BACKGROUND TO THE FORMATION OF THE CARIBBEAN COMMUNITY
The Caribbean Community was created in response to set of political, economic and social circumstances facing the English-speaking Caribbean nations. After independence these nations had to decide how they could strengthen their economies, promote regional cooperation, and present a united front to the external world.
Accordingly, the British West Indies Federation, a political union consisting of ten territories was formed under aegis of the British government. The Federation was intended to foster political unity and regional integration, but these aims were dogged by disagreements over such issues as economic policies, resource sharing, and the central authority of the Federation.

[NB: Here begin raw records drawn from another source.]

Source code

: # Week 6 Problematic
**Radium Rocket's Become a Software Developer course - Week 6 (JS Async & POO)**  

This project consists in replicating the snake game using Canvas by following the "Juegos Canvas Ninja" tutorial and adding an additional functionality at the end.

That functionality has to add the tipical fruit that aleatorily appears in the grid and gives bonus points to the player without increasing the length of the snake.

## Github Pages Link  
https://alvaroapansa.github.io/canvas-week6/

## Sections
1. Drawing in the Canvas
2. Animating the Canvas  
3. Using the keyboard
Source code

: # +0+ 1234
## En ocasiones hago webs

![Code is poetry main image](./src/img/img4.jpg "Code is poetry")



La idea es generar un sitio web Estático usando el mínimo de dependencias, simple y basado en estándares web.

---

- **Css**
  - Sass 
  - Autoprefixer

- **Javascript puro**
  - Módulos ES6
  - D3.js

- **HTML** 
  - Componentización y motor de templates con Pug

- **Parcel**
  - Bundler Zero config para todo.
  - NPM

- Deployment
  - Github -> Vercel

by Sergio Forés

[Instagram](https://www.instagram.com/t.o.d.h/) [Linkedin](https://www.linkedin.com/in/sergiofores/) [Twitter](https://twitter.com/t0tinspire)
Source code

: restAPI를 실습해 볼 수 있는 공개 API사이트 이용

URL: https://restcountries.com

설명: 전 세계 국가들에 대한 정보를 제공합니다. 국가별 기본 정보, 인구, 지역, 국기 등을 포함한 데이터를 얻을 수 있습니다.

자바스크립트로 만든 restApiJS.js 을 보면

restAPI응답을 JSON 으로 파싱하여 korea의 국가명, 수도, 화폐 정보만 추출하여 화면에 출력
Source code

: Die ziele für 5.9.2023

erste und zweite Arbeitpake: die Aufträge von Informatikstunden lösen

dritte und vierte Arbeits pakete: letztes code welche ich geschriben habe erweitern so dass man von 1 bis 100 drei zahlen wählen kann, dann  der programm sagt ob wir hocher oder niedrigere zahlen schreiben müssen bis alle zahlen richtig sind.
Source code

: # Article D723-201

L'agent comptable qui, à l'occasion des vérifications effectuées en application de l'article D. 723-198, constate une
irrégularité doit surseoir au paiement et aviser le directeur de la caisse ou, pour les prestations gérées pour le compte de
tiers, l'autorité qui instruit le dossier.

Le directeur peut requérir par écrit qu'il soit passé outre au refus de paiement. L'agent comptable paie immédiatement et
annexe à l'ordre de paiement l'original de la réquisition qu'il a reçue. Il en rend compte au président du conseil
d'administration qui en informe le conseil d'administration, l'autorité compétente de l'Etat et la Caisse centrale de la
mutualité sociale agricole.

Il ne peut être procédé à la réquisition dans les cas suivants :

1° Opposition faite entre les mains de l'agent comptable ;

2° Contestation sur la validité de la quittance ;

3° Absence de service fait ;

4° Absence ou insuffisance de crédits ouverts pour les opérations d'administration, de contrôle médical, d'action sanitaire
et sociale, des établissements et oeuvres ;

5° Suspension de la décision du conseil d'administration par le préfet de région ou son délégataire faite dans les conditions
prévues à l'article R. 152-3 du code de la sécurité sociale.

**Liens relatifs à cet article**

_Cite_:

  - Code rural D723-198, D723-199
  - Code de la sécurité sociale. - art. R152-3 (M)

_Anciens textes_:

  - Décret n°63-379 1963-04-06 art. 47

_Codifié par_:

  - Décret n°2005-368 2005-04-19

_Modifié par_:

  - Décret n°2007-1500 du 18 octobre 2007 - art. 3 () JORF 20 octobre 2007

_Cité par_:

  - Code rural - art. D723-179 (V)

The Federation collapsed in acrimony in 1962 and a manner that was to have and continues to have a psychological effect on the entire question of Caribbean integration.
The integrity of the process was rescued by Dr Eric Williams, the THEN Prime Minister of Trinidad and Tobago, whom there has been no greater servant of Caribbean unity. He organised a series of conferences of the Leaders of the Commonwealth Caribbean countries from 1962 to 1965 until the Prime Ministers of Guyana, Barbados, and Antigua and Barbuda took the important step of signing the Dickenson Bay Agreement which led to the Caribbean Free Trade Area ( CARIFTA). The principal aim of this organisation was to encourage free trade and economic cooperation. But the main leaders ( Guyana, Trinidad and Tobago, Barbados and Jamaica) of the integration movement of the region recognised that free trade and economic cooperation were not a sufficient condition for survival. On July 4th 1973, therefore, they signed the Treaty of Chaguaramas inaugurating an entity which was expanded to include such areas as health, education, foreign policy coordination, and collective security.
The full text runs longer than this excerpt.